▶ [TASK ITEM]: Every record here must be copied exactly, except for the images it holds.

Pictures paired with source code:
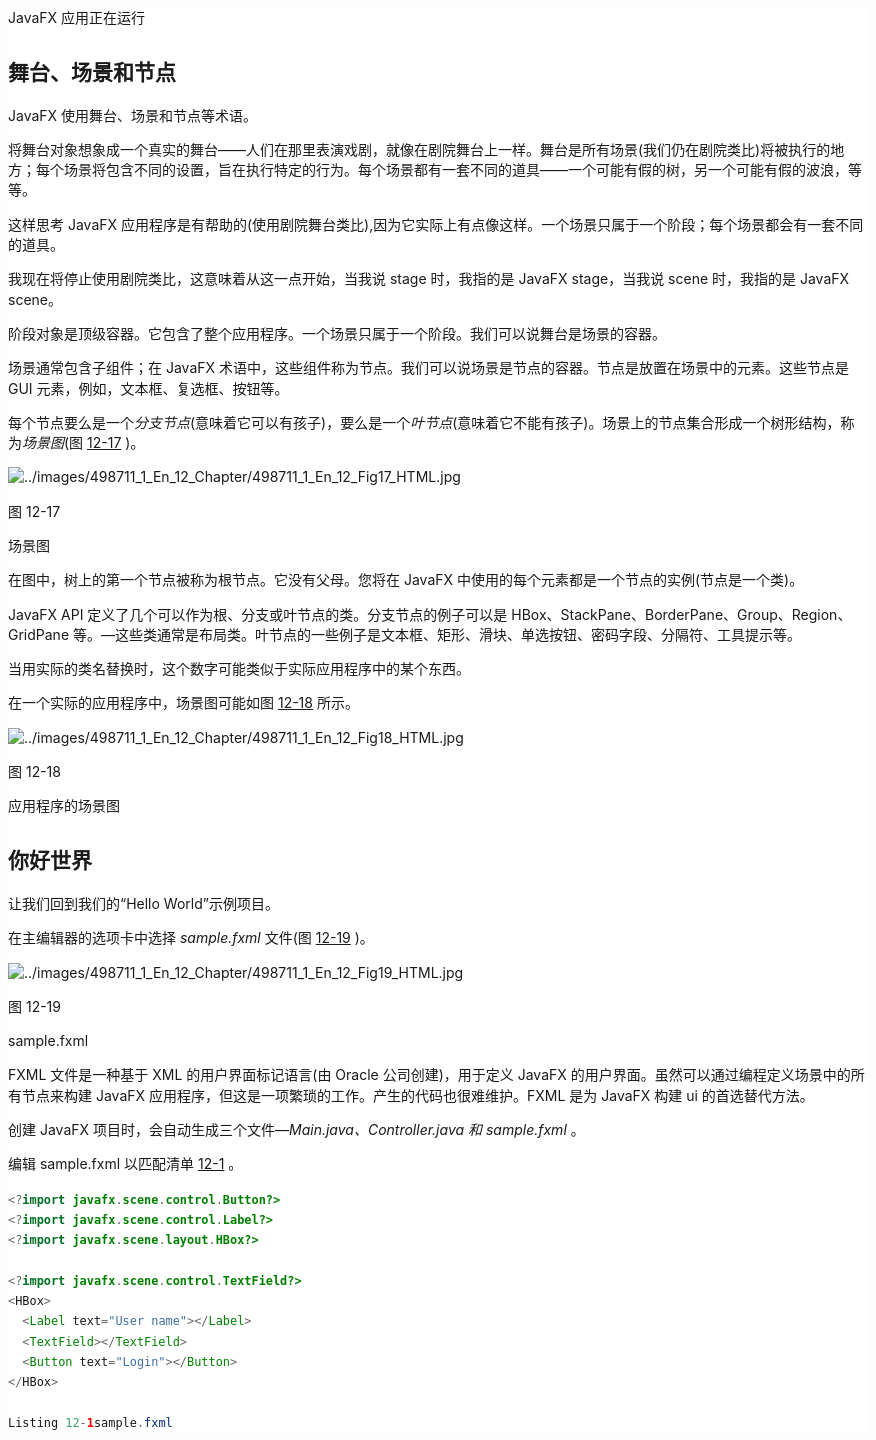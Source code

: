JavaFX 应用正在运行

## 舞台、场景和节点

JavaFX 使用舞台、场景和节点等术语。

将舞台对象想象成一个真实的舞台——人们在那里表演戏剧，就像在剧院舞台上一样。舞台是所有场景(我们仍在剧院类比)将被执行的地方；每个场景将包含不同的设置，旨在执行特定的行为。每个场景都有一套不同的道具——一个可能有假的树，另一个可能有假的波浪，等等。

这样思考 JavaFX 应用程序是有帮助的(使用剧院舞台类比),因为它实际上有点像这样。一个场景只属于一个阶段；每个场景都会有一套不同的道具。

我现在将停止使用剧院类比，这意味着从这一点开始，当我说 stage 时，我指的是 JavaFX stage，当我说 scene 时，我指的是 JavaFX scene。

阶段对象是顶级容器。它包含了整个应用程序。一个场景只属于一个阶段。我们可以说舞台是场景的容器。

场景通常包含子组件；在 JavaFX 术语中，这些组件称为节点。我们可以说场景是节点的容器。节点是放置在场景中的元素。这些节点是 GUI 元素，例如，文本框、复选框、按钮等。

每个节点要么是一个*分支节点*(意味着它可以有孩子)，要么是一个*叶节点*(意味着它不能有孩子)。场景上的节点集合形成一个树形结构，称为*场景图*(图 [12-17](#Fig17) )。

![../images/498711_1_En_12_Chapter/498711_1_En_12_Fig17_HTML.jpg](../images/498711_1_En_12_Chapter/498711_1_En_12_Fig17_HTML.jpg)

图 12-17

场景图

在图中，树上的第一个节点被称为根节点。它没有父母。您将在 JavaFX 中使用的每个元素都是一个节点的实例(节点是一个类)。

JavaFX API 定义了几个可以作为根、分支或叶节点的类。分支节点的例子可以是 HBox、StackPane、BorderPane、Group、Region、GridPane 等。—这些类通常是布局类。叶节点的一些例子是文本框、矩形、滑块、单选按钮、密码字段、分隔符、工具提示等。

当用实际的类名替换时，这个数字可能类似于实际应用程序中的某个东西。

在一个实际的应用程序中，场景图可能如图 [12-18](#Fig18) 所示。

![../images/498711_1_En_12_Chapter/498711_1_En_12_Fig18_HTML.jpg](../images/498711_1_En_12_Chapter/498711_1_En_12_Fig18_HTML.jpg)

图 12-18

应用程序的场景图

## 你好世界

让我们回到我们的“Hello World”示例项目。

在主编辑器的选项卡中选择 *sample.fxml* 文件(图 [12-19](#Fig19) )。

![../images/498711_1_En_12_Chapter/498711_1_En_12_Fig19_HTML.jpg](../images/498711_1_En_12_Chapter/498711_1_En_12_Fig19_HTML.jpg)

图 12-19

sample.fxml

FXML 文件是一种基于 XML 的用户界面标记语言(由 Oracle 公司创建)，用于定义 JavaFX 的用户界面。虽然可以通过编程定义场景中的所有节点来构建 JavaFX 应用程序，但这是一项繁琐的工作。产生的代码也很难维护。FXML 是为 JavaFX 构建 ui 的首选替代方法。

创建 JavaFX 项目时，会自动生成三个文件—*Main.java、Controller.java 和 sample.fxml* 。

编辑 sample.fxml 以匹配清单 [12-1](#PC2) 。

```java
<?import javafx.scene.control.Button?>
<?import javafx.scene.control.Label?>
<?import javafx.scene.layout.HBox?>

<?import javafx.scene.control.TextField?>
<HBox>
  <Label text="User name"></Label>
  <TextField></TextField>
  <Button text="Login"></Button>
</HBox>

Listing 12-1sample.fxml
```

▶ [YOUR SOLUTION]:
Source code

:JavaFX 应用正在运行

## 舞台、场景和节点

JavaFX 使用舞台、场景和节点等术语。

将舞台对象想象成一个真实的舞台——人们在那里表演戏剧，就像在剧院舞台上一样。舞台是所有场景(我们仍在剧院类比)将被执行的地方；每个场景将包含不同的设置，旨在执行特定的行为。每个场景都有一套不同的道具——一个可能有假的树，另一个可能有假的波浪，等等。

这样思考 JavaFX 应用程序是有帮助的(使用剧院舞台类比),因为它实际上有点像这样。一个场景只属于一个阶段；每个场景都会有一套不同的道具。

我现在将停止使用剧院类比，这意味着从这一点开始，当我说 stage 时，我指的是 JavaFX stage，当我说 scene 时，我指的是 JavaFX scene。

阶段对象是顶级容器。它包含了整个应用程序。一个场景只属于一个阶段。我们可以说舞台是场景的容器。

场景通常包含子组件；在 JavaFX 术语中，这些组件称为节点。我们可以说场景是节点的容器。节点是放置在场景中的元素。这些节点是 GUI 元素，例如，文本框、复选框、按钮等。

每个节点要么是一个*分支节点*(意味着它可以有孩子)，要么是一个*叶节点*(意味着它不能有孩子)。场景上的节点集合形成一个树形结构，称为*场景图*(图 [12-17](#Fig17) )。

![../images/498711_1_En_12_Chapter/498711_1_En_12_Fig17_HTML.jpg](../images/498711_1_En_12_Chapter/498711_1_En_12_Fig17_HTML.jpg)

图 12-17

场景图

在图中，树上的第一个节点被称为根节点。它没有父母。您将在 JavaFX 中使用的每个元素都是一个节点的实例(节点是一个类)。

JavaFX API 定义了几个可以作为根、分支或叶节点的类。分支节点的例子可以是 HBox、StackPane、BorderPane、Group、Region、GridPane 等。—这些类通常是布局类。叶节点的一些例子是文本框、矩形、滑块、单选按钮、密码字段、分隔符、工具提示等。

当用实际的类名替换时，这个数字可能类似于实际应用程序中的某个东西。

在一个实际的应用程序中，场景图可能如图 [12-18](#Fig18) 所示。

![../images/498711_1_En_12_Chapter/498711_1_En_12_Fig18_HTML.jpg](../images/498711_1_En_12_Chapter/498711_1_En_12_Fig18_HTML.jpg)

图 12-18

应用程序的场景图

## 你好世界

让我们回到我们的“Hello World”示例项目。

在主编辑器的选项卡中选择 *sample.fxml* 文件(图 [12-19](#Fig19) )。

![../images/498711_1_En_12_Chapter/498711_1_En_12_Fig19_HTML.jpg](../images/498711_1_En_12_Chapter/498711_1_En_12_Fig19_HTML.jpg)

图 12-19

sample.fxml

FXML 文件是一种基于 XML 的用户界面标记语言(由 Oracle 公司创建)，用于定义 JavaFX 的用户界面。虽然可以通过编程定义场景中的所有节点来构建 JavaFX 应用程序，但这是一项繁琐的工作。产生的代码也很难维护。FXML 是为 JavaFX 构建 ui 的首选替代方法。

创建 JavaFX 项目时，会自动生成三个文件—*Main.java、Controller.java 和 sample.fxml* 。

编辑 sample.fxml 以匹配清单 [12-1](#PC2) 。

```java
<?import javafx.scene.control.Button?>
<?import javafx.scene.control.Label?>
<?import javafx.scene.layout.HBox?>

<?import javafx.scene.control.TextField?>
<HBox>
  <Label text="User name"></Label>
  <TextField></TextField>
  <Button text="Login"></Button>
</HBox>

Listing 12-1sample.fxml
```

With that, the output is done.